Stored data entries
============================================================
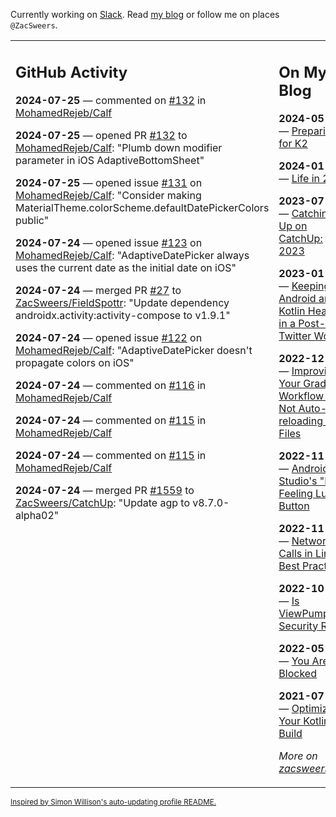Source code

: Currently working on [Slack](https://slack.com/). Read [my blog](https://zacsweers.dev/) or follow me on places `@ZacSweers`.

<table><tr><td valign="top" width="60%">

## GitHub Activity
<!-- githubActivity starts -->
**2024-07-25** — commented on [#132](https://github.com/MohamedRejeb/Calf/pull/132#issuecomment-2250349873) in [MohamedRejeb/Calf](https://github.com/MohamedRejeb/Calf)

**2024-07-25** — opened PR [#132](https://github.com/MohamedRejeb/Calf/pull/132) to [MohamedRejeb/Calf](https://github.com/MohamedRejeb/Calf): "Plumb down modifier parameter in iOS AdaptiveBottomSheet"

**2024-07-25** — opened issue [#131](https://github.com/MohamedRejeb/Calf/issues/131) on [MohamedRejeb/Calf](https://github.com/MohamedRejeb/Calf): "Consider making MaterialTheme.colorScheme.defaultDatePickerColors public"

**2024-07-24** — opened issue [#123](https://github.com/MohamedRejeb/Calf/issues/123) on [MohamedRejeb/Calf](https://github.com/MohamedRejeb/Calf): "AdaptiveDatePicker always uses the current date as the initial date on iOS"

**2024-07-24** — merged PR [#27](https://github.com/ZacSweers/FieldSpottr/pull/27) to [ZacSweers/FieldSpottr](https://github.com/ZacSweers/FieldSpottr): "Update dependency androidx.activity:activity-compose to v1.9.1"

**2024-07-24** — opened issue [#122](https://github.com/MohamedRejeb/Calf/issues/122) on [MohamedRejeb/Calf](https://github.com/MohamedRejeb/Calf): "AdaptiveDatePicker doesn't propagate colors on iOS"

**2024-07-24** — commented on [#116](https://github.com/MohamedRejeb/Calf/issues/116#issuecomment-2248329992) in [MohamedRejeb/Calf](https://github.com/MohamedRejeb/Calf)

**2024-07-24** — commented on [#115](https://github.com/MohamedRejeb/Calf/issues/115#issuecomment-2248324678) in [MohamedRejeb/Calf](https://github.com/MohamedRejeb/Calf)

**2024-07-24** — commented on [#115](https://github.com/MohamedRejeb/Calf/issues/115#issuecomment-2248226169) in [MohamedRejeb/Calf](https://github.com/MohamedRejeb/Calf)

**2024-07-24** — merged PR [#1559](https://github.com/ZacSweers/CatchUp/pull/1559) to [ZacSweers/CatchUp](https://github.com/ZacSweers/CatchUp): "Update agp to v8.7.0-alpha02"
<!-- githubActivity ends -->
</td><td valign="top" width="40%">

## On My Blog
<!-- blog starts -->
**2024-05-06** — [Preparing for K2](https://www.zacsweers.dev/preparing-for-k2/)

**2024-01-03** — [Life in 2024](https://www.zacsweers.dev/life-in-2024/)

**2023-07-09** — [Catching Up on CatchUp: 2023](https://www.zacsweers.dev/catching-up-on-catchup-2023/)

**2023-01-10** — [Keeping Android and Kotlin Healthy in a Post-Twitter World](https://www.zacsweers.dev/keeping-android-healthy/)

**2022-12-19** — [Improving Your Gradle Workflow by Not Auto-reloading Build Files](https://www.zacsweers.dev/improving-your-workflow-by-not-auto-reloading-build-files/)

**2022-11-30** — [Android Studio's "I'm Feeling Lucky" Button](https://www.zacsweers.dev/android-studios-im-feeling-lucky-button/)

**2022-11-22** — [Network Calls in Lint: Best Practices](https://www.zacsweers.dev/network-calls-in-lint-best-practices/)

**2022-10-17** — [Is ViewPump A Security Risk?](https://www.zacsweers.dev/is-viewpump-a-security-risk/)

**2022-05-23** — [You Are Not Blocked](https://www.zacsweers.dev/you-are-not-blocked/)

**2021-07-23** — [Optimizing Your Kotlin Build](https://www.zacsweers.dev/optimizing-your-kotlin-build/)
<!-- blog ends -->
_More on [zacsweers.dev](https://zacsweers.dev/)_
</td></tr></table>

<sub><a href="https://simonwillison.net/2020/Jul/10/self-updating-profile-readme/">Inspired by Simon Willison's auto-updating profile README.</a></sub>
============================================================
EXERCISE DIRECTIONS
Return all the data exactly, and keep the pictures out.

RESPONSE FOR THIS EXERCISE
Source code

: Currently working on [Slack](https://slack.com/). Read [my blog](https://zacsweers.dev/) or follow me on places `@ZacSweers`.

<table><tr><td valign="top" width="60%">

## GitHub Activity
<!-- githubActivity starts -->
**2024-07-25** — commented on [#132](https://github.com/MohamedRejeb/Calf/pull/132#issuecomment-2250349873) in [MohamedRejeb/Calf](https://github.com/MohamedRejeb/Calf)

**2024-07-25** — opened PR [#132](https://github.com/MohamedRejeb/Calf/pull/132) to [MohamedRejeb/Calf](https://github.com/MohamedRejeb/Calf): "Plumb down modifier parameter in iOS AdaptiveBottomSheet"

**2024-07-25** — opened issue [#131](https://github.com/MohamedRejeb/Calf/issues/131) on [MohamedRejeb/Calf](https://github.com/MohamedRejeb/Calf): "Consider making MaterialTheme.colorScheme.defaultDatePickerColors public"

**2024-07-24** — opened issue [#123](https://github.com/MohamedRejeb/Calf/issues/123) on [MohamedRejeb/Calf](https://github.com/MohamedRejeb/Calf): "AdaptiveDatePicker always uses the current date as the initial date on iOS"

**2024-07-24** — merged PR [#27](https://github.com/ZacSweers/FieldSpottr/pull/27) to [ZacSweers/FieldSpottr](https://github.com/ZacSweers/FieldSpottr): "Update dependency androidx.activity:activity-compose to v1.9.1"

**2024-07-24** — opened issue [#122](https://github.com/MohamedRejeb/Calf/issues/122) on [MohamedRejeb/Calf](https://github.com/MohamedRejeb/Calf): "AdaptiveDatePicker doesn't propagate colors on iOS"

**2024-07-24** — commented on [#116](https://github.com/MohamedRejeb/Calf/issues/116#issuecomment-2248329992) in [MohamedRejeb/Calf](https://github.com/MohamedRejeb/Calf)

**2024-07-24** — commented on [#115](https://github.com/MohamedRejeb/Calf/issues/115#issuecomment-2248324678) in [MohamedRejeb/Calf](https://github.com/MohamedRejeb/Calf)

**2024-07-24** — commented on [#115](https://github.com/MohamedRejeb/Calf/issues/115#issuecomment-2248226169) in [MohamedRejeb/Calf](https://github.com/MohamedRejeb/Calf)

**2024-07-24** — merged PR [#1559](https://github.com/ZacSweers/CatchUp/pull/1559) to [ZacSweers/CatchUp](https://github.com/ZacSweers/CatchUp): "Update agp to v8.7.0-alpha02"
<!-- githubActivity ends -->
</td><td valign="top" width="40%">

## On My Blog
<!-- blog starts -->
**2024-05-06** — [Preparing for K2](https://www.zacsweers.dev/preparing-for-k2/)

**2024-01-03** — [Life in 2024](https://www.zacsweers.dev/life-in-2024/)

**2023-07-09** — [Catching Up on CatchUp: 2023](https://www.zacsweers.dev/catching-up-on-catchup-2023/)

**2023-01-10** — [Keeping Android and Kotlin Healthy in a Post-Twitter World](https://www.zacsweers.dev/keeping-android-healthy/)

**2022-12-19** — [Improving Your Gradle Workflow by Not Auto-reloading Build Files](https://www.zacsweers.dev/improving-your-workflow-by-not-auto-reloading-build-files/)

**2022-11-30** — [Android Studio's "I'm Feeling Lucky" Button](https://www.zacsweers.dev/android-studios-im-feeling-lucky-button/)

**2022-11-22** — [Network Calls in Lint: Best Practices](https://www.zacsweers.dev/network-calls-in-lint-best-practices/)

**2022-10-17** — [Is ViewPump A Security Risk?](https://www.zacsweers.dev/is-viewpump-a-security-risk/)

**2022-05-23** — [You Are Not Blocked](https://www.zacsweers.dev/you-are-not-blocked/)

**2021-07-23** — [Optimizing Your Kotlin Build](https://www.zacsweers.dev/optimizing-your-kotlin-build/)
<!-- blog ends -->
_More on [zacsweers.dev](https://zacsweers.dev/)_
</td></tr></table>

<sub><a href="https://simonwillison.net/2020/Jul/10/self-updating-profile-readme/">Inspired by Simon Willison's auto-updating profile README.</a></sub>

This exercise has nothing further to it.